# Data supplied:
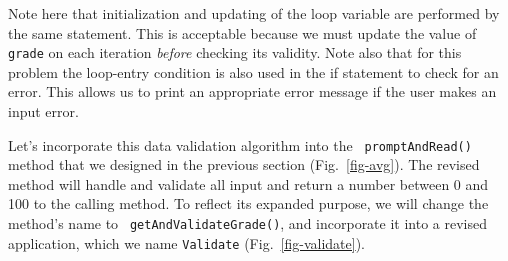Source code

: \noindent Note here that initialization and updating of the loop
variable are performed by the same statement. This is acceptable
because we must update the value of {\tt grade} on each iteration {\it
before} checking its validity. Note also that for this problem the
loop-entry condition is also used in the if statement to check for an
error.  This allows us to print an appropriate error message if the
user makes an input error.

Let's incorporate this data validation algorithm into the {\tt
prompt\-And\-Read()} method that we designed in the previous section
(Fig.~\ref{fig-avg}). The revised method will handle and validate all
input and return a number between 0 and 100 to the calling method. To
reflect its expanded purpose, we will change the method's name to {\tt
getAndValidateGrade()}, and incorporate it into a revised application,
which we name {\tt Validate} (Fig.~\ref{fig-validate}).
==
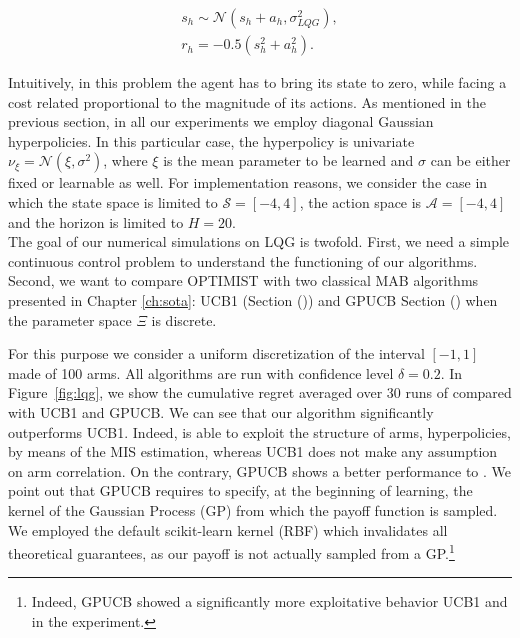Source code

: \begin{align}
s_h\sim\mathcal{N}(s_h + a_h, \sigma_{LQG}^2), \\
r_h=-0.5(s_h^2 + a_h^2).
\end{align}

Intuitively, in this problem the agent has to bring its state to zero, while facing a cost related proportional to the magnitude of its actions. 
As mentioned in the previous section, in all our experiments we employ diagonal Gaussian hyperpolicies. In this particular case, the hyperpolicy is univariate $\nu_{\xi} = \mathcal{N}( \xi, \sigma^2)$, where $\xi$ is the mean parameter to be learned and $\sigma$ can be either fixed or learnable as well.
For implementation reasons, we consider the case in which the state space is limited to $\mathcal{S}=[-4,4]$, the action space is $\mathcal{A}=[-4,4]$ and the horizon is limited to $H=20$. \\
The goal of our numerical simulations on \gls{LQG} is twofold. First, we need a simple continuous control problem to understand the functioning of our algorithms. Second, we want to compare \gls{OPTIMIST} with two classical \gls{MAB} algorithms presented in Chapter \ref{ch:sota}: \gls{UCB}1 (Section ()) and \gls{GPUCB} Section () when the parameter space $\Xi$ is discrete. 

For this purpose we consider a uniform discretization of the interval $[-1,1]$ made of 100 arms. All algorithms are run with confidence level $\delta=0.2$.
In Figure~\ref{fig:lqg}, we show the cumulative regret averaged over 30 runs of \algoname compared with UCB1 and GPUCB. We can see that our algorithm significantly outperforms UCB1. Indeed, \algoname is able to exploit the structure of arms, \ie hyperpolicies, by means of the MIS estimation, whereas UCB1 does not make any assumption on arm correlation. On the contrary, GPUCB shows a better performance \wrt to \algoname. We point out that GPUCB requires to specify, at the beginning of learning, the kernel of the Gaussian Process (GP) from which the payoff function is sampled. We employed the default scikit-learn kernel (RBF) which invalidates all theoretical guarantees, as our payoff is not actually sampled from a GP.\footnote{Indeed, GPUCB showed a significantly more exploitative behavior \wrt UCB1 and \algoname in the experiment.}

# Exercise goal:
Start with the line above that contains "input and return" and end with the line that contains "which we name". Write out those lines exactly, and only those.

# Response:
input and return a number between 0 and 100 to the calling method. To
reflect its expanded purpose, we will change the method's name to {\tt
getAndValidateGrade()}, and incorporate it into a revised application,
which we name {\tt Validate} (Fig.~\ref{fig-validate}).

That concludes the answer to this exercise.